Exercise prompt – If a line in the following entries contains the string "python", it counts toward the total; report only that total.

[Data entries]

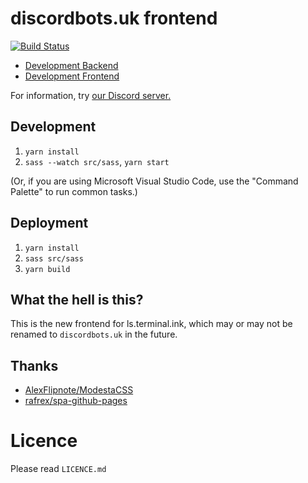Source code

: # discordbots.uk frontend
[![Build Status](https://travis-ci.org/Terminal/bots.terminal.ink.svg?branch=master)](https://travis-ci.org/Terminal/bots.terminal.ink)

- [Development Backend](https://api.ls.mss.ovh/)
- [Development Frontend](https://ls.mss.ovh/)

For information, try [our Discord server.](https://discordapp.com/invite/wHgdmf4)

## Development
1. `yarn install`
2. `sass --watch src/sass`, `yarn start`

(Or, if you are using Microsoft Visual Studio Code, use the "Command Palette" to run common tasks.)

## Deployment
1. `yarn install`
2. `sass src/sass`
3. `yarn build`

## What the hell is this?
This is the new frontend for ls.terminal.ink, which may or may not be renamed to `discordbots.uk` in the future.

## Thanks
- [AlexFlipnote/ModestaCSS](https://github.com/AlexFlipnote/ModestaCSS)
- [rafrex/spa-github-pages](https://github.com/rafrex/spa-github-pages)

# Licence
Please read `LICENCE.md`
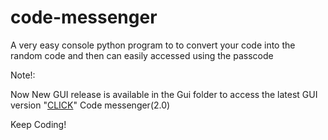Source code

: # code-messenger
A very easy console python program to  to convert your code into the random code and then can easily accessed using the passcode 

Note!:

Now New GUI release is available in the Gui folder
to access the latest GUI version "[CLICK](https://github.com/Sumitcoders/code-messenger/tree/main/code%20mesenger(GUI))" Code messenger(2.0)

Keep Coding!

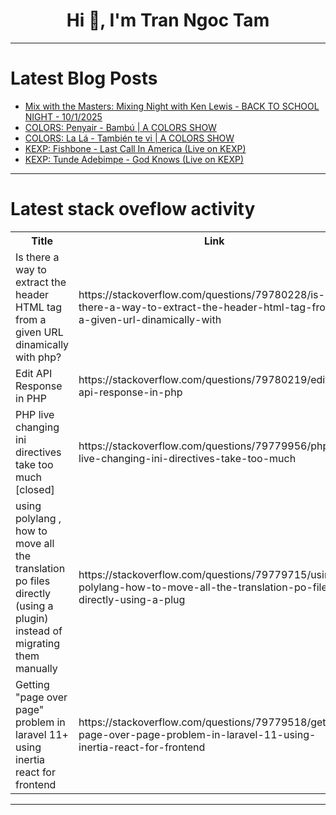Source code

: <h1 align="center">Hi 👋, I'm Tran Ngoc Tam</h1>

---

# Latest Blog Posts 
<!-- BLOG-POST-LIST:START -->
- [Mix with the Masters: Mixing Night with Ken Lewis - BACK TO SCHOOL NIGHT - 10/1/2025](https://dev.to/music_youtube/mix-with-the-masters-mixing-night-with-ken-lewis-back-to-school-night-1012025-2a9b)
- [COLORS: Penyair - Bambú | A COLORS SHOW](https://dev.to/music_youtube/colors-penyair-bambu-a-colors-show-5gc8)
- [COLORS: La Lá - También te vi | A COLORS SHOW](https://dev.to/music_youtube/colors-la-la-tambien-te-vi-a-colors-show-38f1)
- [KEXP: Fishbone - Last Call In America &lpar;Live on KEXP&rpar;](https://dev.to/music_youtube/kexp-fishbone-last-call-in-america-live-on-kexp-10ko)
- [KEXP: Tunde Adebimpe - God Knows &lpar;Live on KEXP&rpar;](https://dev.to/music_youtube/kexp-tunde-adebimpe-god-knows-live-on-kexp-nhp)
<!-- BLOG-POST-LIST:END -->

---

# Latest stack oveflow activity
<table>
  <tr><th>Title</th><th>Link</th></tr>
  <!-- STACKOVERFLOW:START --><tr><td>Is there a way to extract the header HTML tag from a given URL dinamically with php?</td><td>https://stackoverflow.com/questions/79780228/is-there-a-way-to-extract-the-header-html-tag-from-a-given-url-dinamically-with</td></tr><tr><td>Edit API Response in PHP</td><td>https://stackoverflow.com/questions/79780219/edit-api-response-in-php</td></tr><tr><td>PHP live changing ini directives take too much [closed]</td><td>https://stackoverflow.com/questions/79779956/php-live-changing-ini-directives-take-too-much</td></tr><tr><td>using polylang , how to move all the translation po files directly &lpar;using a plugin&rpar; instead of migrating them manually</td><td>https://stackoverflow.com/questions/79779715/using-polylang-how-to-move-all-the-translation-po-files-directly-using-a-plug</td></tr><tr><td>Getting &quot;page over page&quot; problem in laravel 11+ using inertia react for frontend</td><td>https://stackoverflow.com/questions/79779518/getting-page-over-page-problem-in-laravel-11-using-inertia-react-for-frontend</td></tr><!-- STACKOVERFLOW:END -->
</table>

---


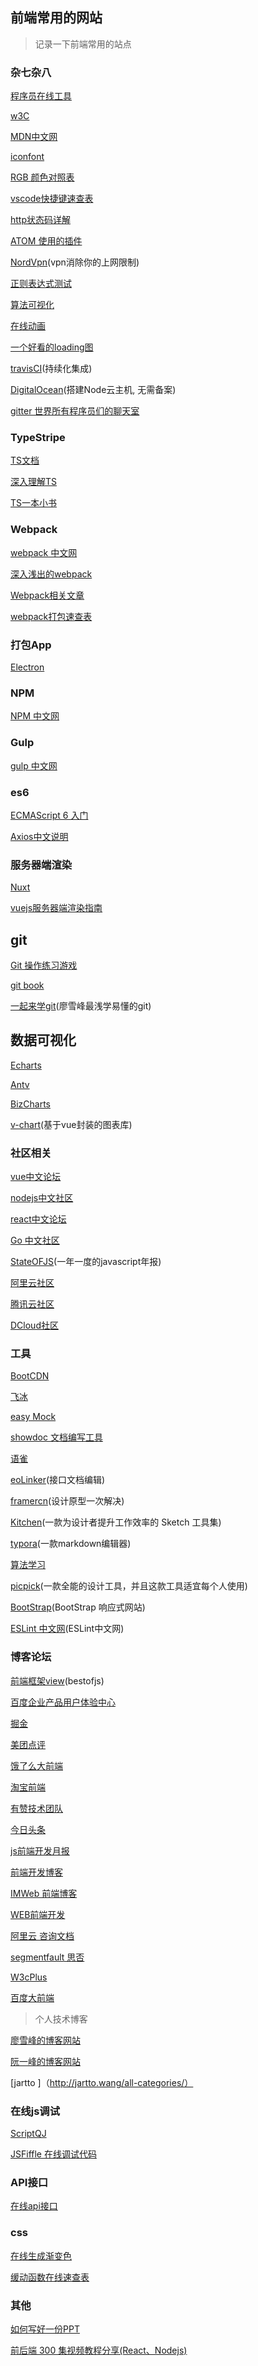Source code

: ## 前端常用的网站
>记录一下前端常用的站点

### 杂七杂八
[程序员在线工具](http://www.ofmonkey.com/front/rem)

[w3C](http://www.w3school.com.cn/)

[MDN中文网](https://developer.mozilla.org/zh-CN/)  

[iconfont](http://www.iconfont.cn/)

[RGB 颜色对照表](https://www.114la.com/other/rgb.htm)      

[vscode快捷键速查表](https://code.visualstudio.com/shortcuts/keyboard-shortcuts-windows.pdf)        

[http状态码详解](http://tool.oschina.net/commons?type=5)

[ATOM 使用的插件](https://cnodejs.org/topic/58c21b7806dbd608756d0bfa)

[NordVpn](https://www.topbestprvcy.com/?l=1&cid=20181215025655d3fa2574_04_0_0)(vpn消除你的上网限制)

[正则表达式测试](https://regex101.com/)

[算法可视化](https://visualgo.net/zh)

[在线动画](http://animista.net/)

[一个好看的loading图](https://epic-spinners.epicmax.co/#/)

[travisCI](https://www.travis-ci.org/stack-wuh)(持续化集成)

[DigitalOcean](https://cloud.digitalocean.com/welcome?i=4a781b)(搭建Node云主机, 无需备案)

[gitter 世界所有程序员们的聊天室](https://gitter.im/home/explore)

### TypeStripe
[TS文档](https://www.tslang.cn/)

[深入理解TS](https://jkchao.github.io/typescript-book-chinese/)

[TS一本小书](https://github.com/xcatliu/typescript-tutorial/blob/master/README.md)

### Webpack
[webpack 中文网](https://webpack.docschina.org/)

[深入浅出的webpack](http://webpack.wuhaolin.cn/)

[Webpack相关文章](https://github.com/webpack-china/awesome-webpack-cn)

[webpack打包速查表](https://webpack.css88.com/)

### 打包App

[Electron](https://electronjs.org/)

### NPM
[NPM 中文网](https://www.npmjs.com.cn/)

### Gulp
[gulp 中文网](https://www.gulpjs.com.cn/)

### es6
[ECMAScript 6 入门](http://es6.ruanyifeng.com/)

[Axios中文说明](https://www.kancloud.cn/yunye/axios/234845)


### 服务器端渲染
[Nuxt](https://zh.nuxtjs.org/guide/installation)   

[vuejs服务器端渲染指南](https://ssr.vuejs.org/zh/)        



## git
[Git 操作练习游戏](https://learngitbranching.js.org/)

[git book](https://git-scm.com/book/zh/v2)

[一起来学git](https://www.liaoxuefeng.com/wiki/0013739516305929606dd18361248578c67b8067c8c017b000)(廖雪峰最浅学易懂的git)

## 数据可视化
[Echarts](http://www.echartsjs.com/index.html)

[Antv](https://antv.alipay.com/zh-cn/index.html)

[BizCharts](https://bizcharts.net/products/bizCharts/demo)

[v-chart](https://v-charts.js.org/#/)(基于vue封装的图表库)

### 社区相关
[vue中文论坛](https://forum.vuejs.org/)       

[nodejs中文社区](https://cnodejs.org/)    

[react中文论坛](http://react-china.org/)   

[Go 中文社区](https://studygolang.com/)

[StateOFJS](https://stateofjs.com/)(一年一度的javascript年报)

[阿里云社区](https://developer.aliyun.com/blog)

[腾讯云社区](https://cloud.tencent.com/developer)

[DCloud社区](http://ask.dcloud.net.cn/explore/)

### 工具
[BootCDN](https://www.bootcdn.cn/)

[飞冰](https://alibaba.github.io/ice)

[easy Mock](https://www.easy-mock.com/)

[showdoc 文档编写工具](https://www.showdoc.cc/)

[语雀](https://www.yuque.com/ant-design/course/intro)

[eoLinker](https://www.eolinker.com/)(接口文档编辑)

[framercn](https://www.framercn.com/)(设计原型一次解决)

[Kitchen](https://kitchen.alipay.com/)(一款为设计者提升工作效率的 Sketch 工具集)

[typora](https://www.typora.io/)(一款markdown编辑器)

[算法学习](https://visualgo.net/zh)

[picpick](https://picpick.app/zh/)(一款全能的设计工具，并且这款工具适宜每个人使用)

[BootStrap](http://www.bootcss.com/)(BootStrap 响应式网站)

[ESLint 中文网](https://cn.eslint.org/)(ESLint中文网)

### 博客论坛

[前端框架view](https://bestofjs.org/)(bestofjs)    

[百度企业产品用户体验中心](http://eux.baidu.com/)    

[掘金](https://juejin.im/timeline)      

[美团点评](https://tech.meituan.com/)

[饿了么大前端](https://zhuanlan.zhihu.com/ElemeFE)

[淘宝前端](http://taobaofed.org/)

[有赞技术团队](https://tech.youzan.com/)  

[今日头条](https://techblog.toutiao.com/)

[js前端开发月报](https://www.kancloud.cn/jsfront/month/82796)

[前端开发博客](http://caibaojian.com/t/rem)

[IMWeb 前端博客](http://imweb.io/)

[WEB前端开发](https://www.css88.com/)

[阿里云 咨询文档](https://www.aliyun.com/zixun/)

[segmentfault 思否](https://segmentfault.com/)

[W3cPlus](https://www.w3cplus.com/)

[百度大前端](http://www.daqianduan.com/)

> 个人技术博客

[廖雪峰的博客网站](https://www.liaoxuefeng.com/)

[阮一峰的博客网站](http://www.ruanyifeng.com/home.html)

[jartto ]（http://jartto.wang/all-categories/）

### 在线js调试
[ScriptQJ](http://scriptoj.mangojuice.top/)

[JSFiffle 在线调试代码](https://jsfiddle.net/)

### API接口
[在线api接口](https://api.spacexdata.com/v2/launches)


### css

[在线生成渐变色](https://www.grabient.com/)

[缓动函数在线速查表](https://easings.net/zh-cn?tuyiyi.com)



### 其他

[如何写好一份PPT](https://www.zhihu.com/question/54330924)

[前后端 300 集视频教程分享(React、Nodejs)](https://cnodejs.org/topic/5b99bc7937b3005a0b0e6ec6)
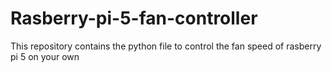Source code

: # Rasberry-pi-5-fan-controller
This repository contains the python file to control the fan speed of rasberry pi 5 on your own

Problem solution – 2